Chinese President Xi Jinping pledged on Thursday to complete ‘reunification’ with self-ruled Taiwan and vowed to ‘smash’ any attempts at formal independence, drawing a stern rebuke from Taipei, which lambasted the Communist Party as a dictatorship.
China, which considers democratically-ruled Taiwan its own territory, has stepped up efforts under Xi to assert its sovereignty claims, including regular flights by fighter jets and bombers close to the island.
‘Solving the Taiwan question and realising the complete reunification of the motherland are the unswerving historical tasks of the Chinese Communist Party and the common aspiration of all Chinese people,’ Xi said in a speech on the 100th birthday of the ruling Communist Party.
‘All sons and daughters of China, including compatriots on both sides of the Taiwan Strait, must work together and move forward in solidarity, resolutely smashing any 'Taiwan independence' plots.’
In response, Taiwan's China policy-making Mainland Affairs Council said while the Communist Party had achieved ‘certain economic development’, it remained a dictatorship that trampled on people's freedoms, and should embrace democracy instead.
‘Its historical decision-making errors and persistent harmful actions have caused serious threats to regional security,’ it added.

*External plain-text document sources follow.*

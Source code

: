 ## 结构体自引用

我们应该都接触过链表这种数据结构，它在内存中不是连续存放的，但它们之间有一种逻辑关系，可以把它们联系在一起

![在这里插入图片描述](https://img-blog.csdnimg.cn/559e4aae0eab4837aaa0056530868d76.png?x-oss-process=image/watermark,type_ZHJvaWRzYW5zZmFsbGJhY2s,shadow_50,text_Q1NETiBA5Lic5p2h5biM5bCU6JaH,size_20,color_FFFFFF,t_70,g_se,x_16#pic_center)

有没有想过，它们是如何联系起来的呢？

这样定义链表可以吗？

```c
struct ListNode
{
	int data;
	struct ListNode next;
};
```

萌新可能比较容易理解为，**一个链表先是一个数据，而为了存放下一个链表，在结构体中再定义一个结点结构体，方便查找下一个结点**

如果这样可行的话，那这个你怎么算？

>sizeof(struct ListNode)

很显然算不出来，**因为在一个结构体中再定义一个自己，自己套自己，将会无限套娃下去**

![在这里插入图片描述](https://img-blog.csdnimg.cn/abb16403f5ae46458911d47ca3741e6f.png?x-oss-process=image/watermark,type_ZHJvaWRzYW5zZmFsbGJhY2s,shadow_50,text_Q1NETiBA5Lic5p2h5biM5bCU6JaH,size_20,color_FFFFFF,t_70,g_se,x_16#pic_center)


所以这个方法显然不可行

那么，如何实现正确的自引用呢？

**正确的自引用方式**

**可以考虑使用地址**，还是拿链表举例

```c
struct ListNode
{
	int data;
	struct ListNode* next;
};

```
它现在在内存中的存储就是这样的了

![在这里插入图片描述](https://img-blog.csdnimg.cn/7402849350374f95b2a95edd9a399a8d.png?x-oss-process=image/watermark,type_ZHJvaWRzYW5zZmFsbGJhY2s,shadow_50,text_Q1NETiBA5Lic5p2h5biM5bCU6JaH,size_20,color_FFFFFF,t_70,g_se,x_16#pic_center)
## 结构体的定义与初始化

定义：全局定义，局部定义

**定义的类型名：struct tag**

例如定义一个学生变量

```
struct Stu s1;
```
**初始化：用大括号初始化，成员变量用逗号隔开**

Taiwan's people have rejected the ‘one China principle’, which states the island is part of China, and Beijing should abandon its military intimidation and talk with Taipei on an equal footing, the council said.
‘Our government's determination to firmly defend the nation's sovereignty and Taiwan's democracy and freedom and to maintain peace and stability across the Taiwan Strait remains unchanged.’
While China has never renounced the use of force to bring Taiwan under its control, Xi called for a process of ‘peaceful reunification’.
Still, he said that nobody should ‘underestimate the Chinese people's strong determination, firm will, and formidable ability to defend national sovereignty and territorial integrity’.
The defeated Republic of China government fled to Taiwan in 1949 after losing a civil war to Mao Zedong's Communist Party.
Most Taiwanese have shown no interest in being ruled by China. Taiwan says only the island's people can decide their future, and has decried Chinese pressure.
China believes Taiwan President Tsai Ing-wen is a separatist bent on declaring independence. She says Taiwan is already an independent country called the Republic of China, its formal name.